*** INFORMATION ***
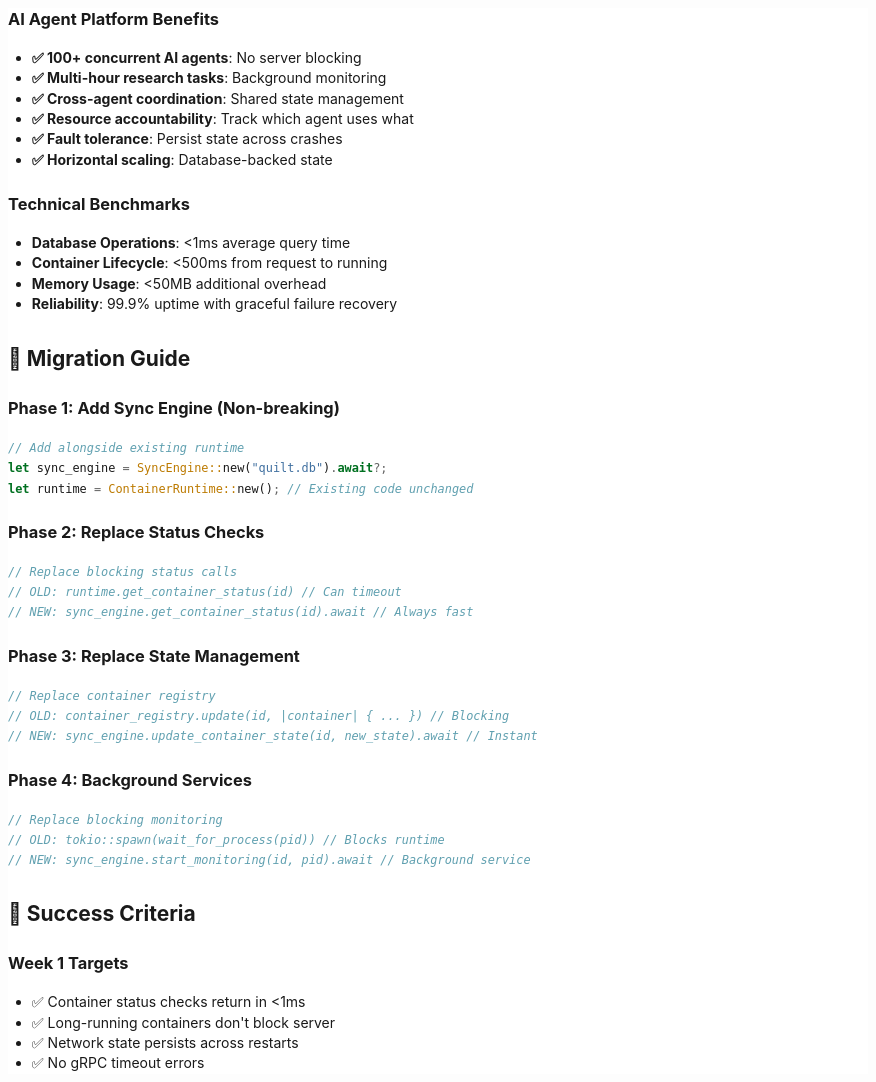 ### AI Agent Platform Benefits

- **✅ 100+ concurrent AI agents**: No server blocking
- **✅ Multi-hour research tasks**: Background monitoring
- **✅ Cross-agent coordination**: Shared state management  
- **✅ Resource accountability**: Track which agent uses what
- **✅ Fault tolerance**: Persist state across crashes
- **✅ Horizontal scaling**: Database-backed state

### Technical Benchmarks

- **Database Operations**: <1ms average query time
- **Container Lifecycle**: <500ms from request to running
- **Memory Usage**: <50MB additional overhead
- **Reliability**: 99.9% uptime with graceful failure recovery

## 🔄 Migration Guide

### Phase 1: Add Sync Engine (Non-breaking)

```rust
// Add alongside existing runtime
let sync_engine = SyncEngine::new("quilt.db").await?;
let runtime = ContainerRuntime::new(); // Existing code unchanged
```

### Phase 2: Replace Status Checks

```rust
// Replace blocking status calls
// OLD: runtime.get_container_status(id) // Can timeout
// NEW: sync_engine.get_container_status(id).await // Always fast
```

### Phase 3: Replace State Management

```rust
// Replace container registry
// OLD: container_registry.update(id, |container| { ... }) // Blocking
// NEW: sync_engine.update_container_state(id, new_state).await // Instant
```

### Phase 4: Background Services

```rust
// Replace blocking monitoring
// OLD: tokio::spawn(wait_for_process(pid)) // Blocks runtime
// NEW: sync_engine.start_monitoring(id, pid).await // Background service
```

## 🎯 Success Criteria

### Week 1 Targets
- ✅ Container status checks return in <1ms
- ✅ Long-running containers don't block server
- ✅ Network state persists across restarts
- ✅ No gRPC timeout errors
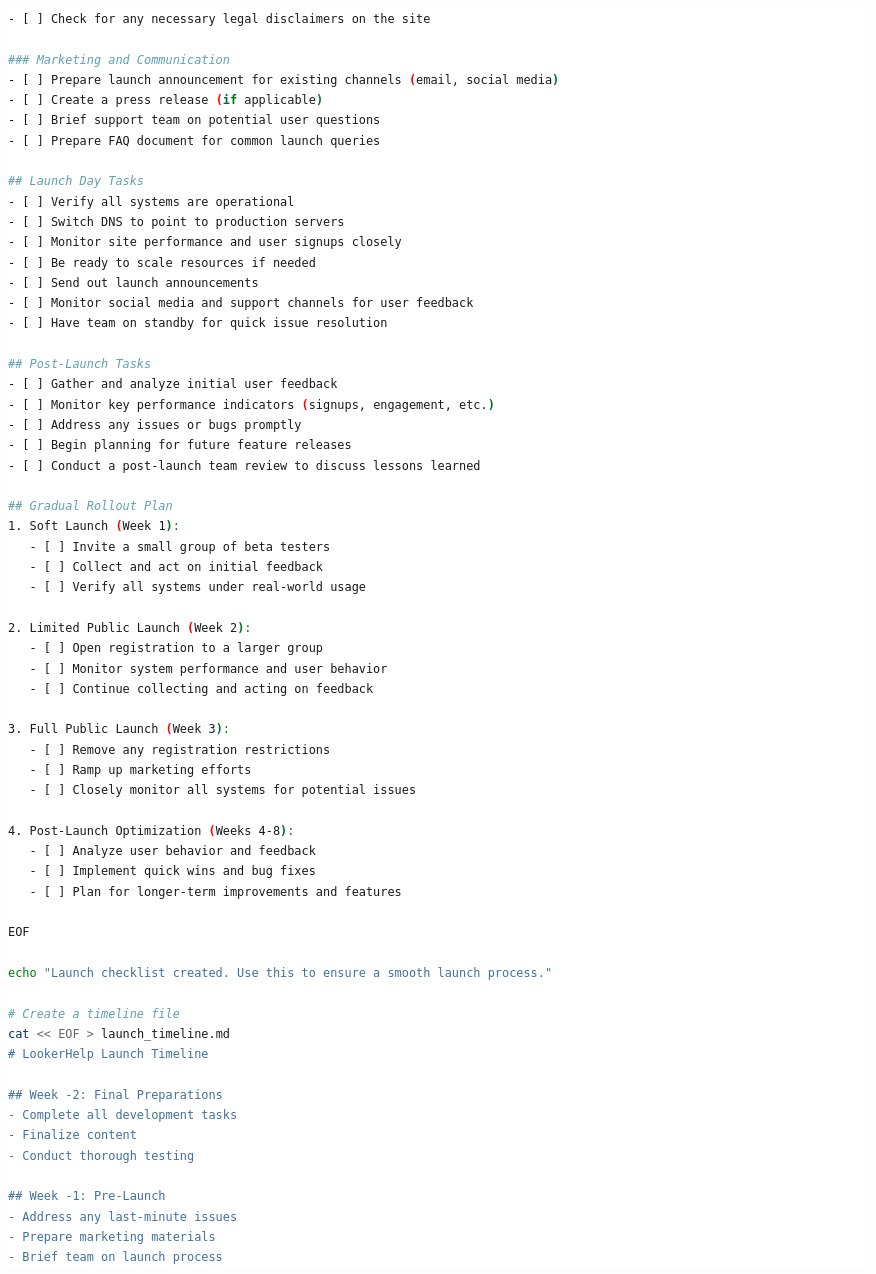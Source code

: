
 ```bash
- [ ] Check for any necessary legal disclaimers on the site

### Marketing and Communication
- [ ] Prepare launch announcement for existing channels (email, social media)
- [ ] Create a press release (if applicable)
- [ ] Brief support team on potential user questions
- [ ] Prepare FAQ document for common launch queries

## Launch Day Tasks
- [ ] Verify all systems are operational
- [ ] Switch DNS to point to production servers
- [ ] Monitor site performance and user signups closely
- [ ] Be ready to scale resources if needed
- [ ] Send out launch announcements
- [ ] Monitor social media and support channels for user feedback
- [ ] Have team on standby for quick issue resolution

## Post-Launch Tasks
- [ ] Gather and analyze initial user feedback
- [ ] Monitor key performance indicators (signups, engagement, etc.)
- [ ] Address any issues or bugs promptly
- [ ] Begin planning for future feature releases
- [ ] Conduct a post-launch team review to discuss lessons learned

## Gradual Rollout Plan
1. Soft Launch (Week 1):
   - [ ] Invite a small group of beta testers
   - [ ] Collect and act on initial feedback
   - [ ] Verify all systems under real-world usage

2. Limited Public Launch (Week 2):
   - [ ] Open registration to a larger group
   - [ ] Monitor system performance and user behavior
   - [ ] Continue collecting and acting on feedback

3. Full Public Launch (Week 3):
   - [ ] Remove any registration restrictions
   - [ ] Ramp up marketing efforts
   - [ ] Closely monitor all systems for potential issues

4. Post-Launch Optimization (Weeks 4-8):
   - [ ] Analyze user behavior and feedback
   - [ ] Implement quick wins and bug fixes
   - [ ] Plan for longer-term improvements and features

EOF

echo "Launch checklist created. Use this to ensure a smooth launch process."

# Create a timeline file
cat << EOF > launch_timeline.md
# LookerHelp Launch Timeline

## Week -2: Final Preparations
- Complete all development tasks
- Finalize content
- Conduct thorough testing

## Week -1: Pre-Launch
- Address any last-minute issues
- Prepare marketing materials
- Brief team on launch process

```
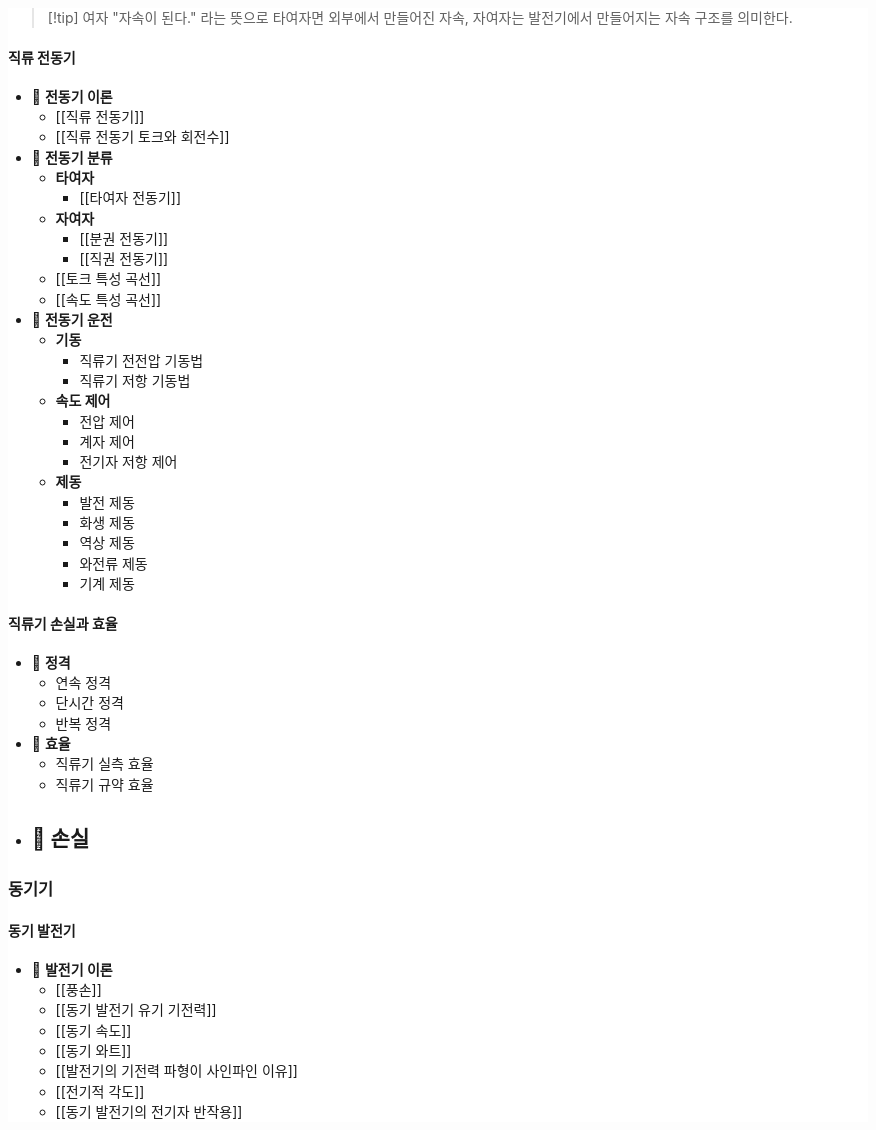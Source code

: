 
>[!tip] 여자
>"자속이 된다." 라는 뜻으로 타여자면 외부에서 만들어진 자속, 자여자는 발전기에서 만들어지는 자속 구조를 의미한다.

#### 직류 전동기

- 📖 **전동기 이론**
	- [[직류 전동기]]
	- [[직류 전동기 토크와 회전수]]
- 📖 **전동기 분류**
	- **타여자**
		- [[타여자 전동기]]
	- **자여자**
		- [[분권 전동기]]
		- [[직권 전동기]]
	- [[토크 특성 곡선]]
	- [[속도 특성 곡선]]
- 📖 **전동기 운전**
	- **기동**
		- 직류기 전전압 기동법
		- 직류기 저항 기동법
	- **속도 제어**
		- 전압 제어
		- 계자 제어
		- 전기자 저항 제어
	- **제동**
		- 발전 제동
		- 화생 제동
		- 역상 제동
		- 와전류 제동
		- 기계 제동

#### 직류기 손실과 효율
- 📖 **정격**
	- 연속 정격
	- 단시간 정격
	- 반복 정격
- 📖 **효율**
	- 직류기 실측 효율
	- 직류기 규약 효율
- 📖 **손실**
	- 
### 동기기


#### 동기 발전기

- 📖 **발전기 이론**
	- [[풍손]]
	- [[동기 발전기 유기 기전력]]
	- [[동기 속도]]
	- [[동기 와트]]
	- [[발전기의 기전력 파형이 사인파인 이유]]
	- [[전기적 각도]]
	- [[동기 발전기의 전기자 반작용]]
***
| ACTIVITY |
Omitting the images, transcribe every record exactly.

| TASK OUTPUT |
 ### AI Agent Platform Benefits

- **✅ 100+ concurrent AI agents**: No server blocking
- **✅ Multi-hour research tasks**: Background monitoring
- **✅ Cross-agent coordination**: Shared state management  
- **✅ Resource accountability**: Track which agent uses what
- **✅ Fault tolerance**: Persist state across crashes
- **✅ Horizontal scaling**: Database-backed state

### Technical Benchmarks

- **Database Operations**: <1ms average query time
- **Container Lifecycle**: <500ms from request to running
- **Memory Usage**: <50MB additional overhead
- **Reliability**: 99.9% uptime with graceful failure recovery

## 🔄 Migration Guide

### Phase 1: Add Sync Engine (Non-breaking)

```rust
// Add alongside existing runtime
let sync_engine = SyncEngine::new("quilt.db").await?;
let runtime = ContainerRuntime::new(); // Existing code unchanged
```

### Phase 2: Replace Status Checks

```rust
// Replace blocking status calls
// OLD: runtime.get_container_status(id) // Can timeout
// NEW: sync_engine.get_container_status(id).await // Always fast
```

### Phase 3: Replace State Management

```rust
// Replace container registry
// OLD: container_registry.update(id, |container| { ... }) // Blocking
// NEW: sync_engine.update_container_state(id, new_state).await // Instant
```

### Phase 4: Background Services

```rust
// Replace blocking monitoring
// OLD: tokio::spawn(wait_for_process(pid)) // Blocks runtime
// NEW: sync_engine.start_monitoring(id, pid).await // Background service
```

## 🎯 Success Criteria

### Week 1 Targets
- ✅ Container status checks return in <1ms
- ✅ Long-running containers don't block server
- ✅ Network state persists across restarts
- ✅ No gRPC timeout errors
Source code

:
 ```bash
- [ ] Check for any necessary legal disclaimers on the site

### Marketing and Communication
- [ ] Prepare launch announcement for existing channels (email, social media)
- [ ] Create a press release (if applicable)
- [ ] Brief support team on potential user questions
- [ ] Prepare FAQ document for common launch queries

## Launch Day Tasks
- [ ] Verify all systems are operational
- [ ] Switch DNS to point to production servers
- [ ] Monitor site performance and user signups closely
- [ ] Be ready to scale resources if needed
- [ ] Send out launch announcements
- [ ] Monitor social media and support channels for user feedback
- [ ] Have team on standby for quick issue resolution

## Post-Launch Tasks
- [ ] Gather and analyze initial user feedback
- [ ] Monitor key performance indicators (signups, engagement, etc.)
- [ ] Address any issues or bugs promptly
- [ ] Begin planning for future feature releases
- [ ] Conduct a post-launch team review to discuss lessons learned

## Gradual Rollout Plan
1. Soft Launch (Week 1):
   - [ ] Invite a small group of beta testers
   - [ ] Collect and act on initial feedback
   - [ ] Verify all systems under real-world usage

2. Limited Public Launch (Week 2):
   - [ ] Open registration to a larger group
   - [ ] Monitor system performance and user behavior
   - [ ] Continue collecting and acting on feedback

3. Full Public Launch (Week 3):
   - [ ] Remove any registration restrictions
   - [ ] Ramp up marketing efforts
   - [ ] Closely monitor all systems for potential issues

4. Post-Launch Optimization (Weeks 4-8):
   - [ ] Analyze user behavior and feedback
   - [ ] Implement quick wins and bug fixes
   - [ ] Plan for longer-term improvements and features

EOF

echo "Launch checklist created. Use this to ensure a smooth launch process."

# Create a timeline file
cat << EOF > launch_timeline.md
# LookerHelp Launch Timeline

## Week -2: Final Preparations
- Complete all development tasks
- Finalize content
- Conduct thorough testing

## Week -1: Pre-Launch
- Address any last-minute issues
- Prepare marketing materials
- Brief team on launch process

```
Source code

: 
>[!tip] 여자
>"자속이 된다." 라는 뜻으로 타여자면 외부에서 만들어진 자속, 자여자는 발전기에서 만들어지는 자속 구조를 의미한다.

#### 직류 전동기

- 📖 **전동기 이론**
	- [[직류 전동기]]
	- [[직류 전동기 토크와 회전수]]
- 📖 **전동기 분류**
	- **타여자**
		- [[타여자 전동기]]
	- **자여자**
		- [[분권 전동기]]
		- [[직권 전동기]]
	- [[토크 특성 곡선]]
	- [[속도 특성 곡선]]
- 📖 **전동기 운전**
	- **기동**
		- 직류기 전전압 기동법
		- 직류기 저항 기동법
	- **속도 제어**
		- 전압 제어
		- 계자 제어
		- 전기자 저항 제어
	- **제동**
		- 발전 제동
		- 화생 제동
		- 역상 제동
		- 와전류 제동
		- 기계 제동

#### 직류기 손실과 효율
- 📖 **정격**
	- 연속 정격
	- 단시간 정격
	- 반복 정격
- 📖 **효율**
	- 직류기 실측 효율
	- 직류기 규약 효율
- 📖 **손실**
	- 
### 동기기


#### 동기 발전기

- 📖 **발전기 이론**
	- [[풍손]]
	- [[동기 발전기 유기 기전력]]
	- [[동기 속도]]
	- [[동기 와트]]
	- [[발전기의 기전력 파형이 사인파인 이유]]
	- [[전기적 각도]]
	- [[동기 발전기의 전기자 반작용]]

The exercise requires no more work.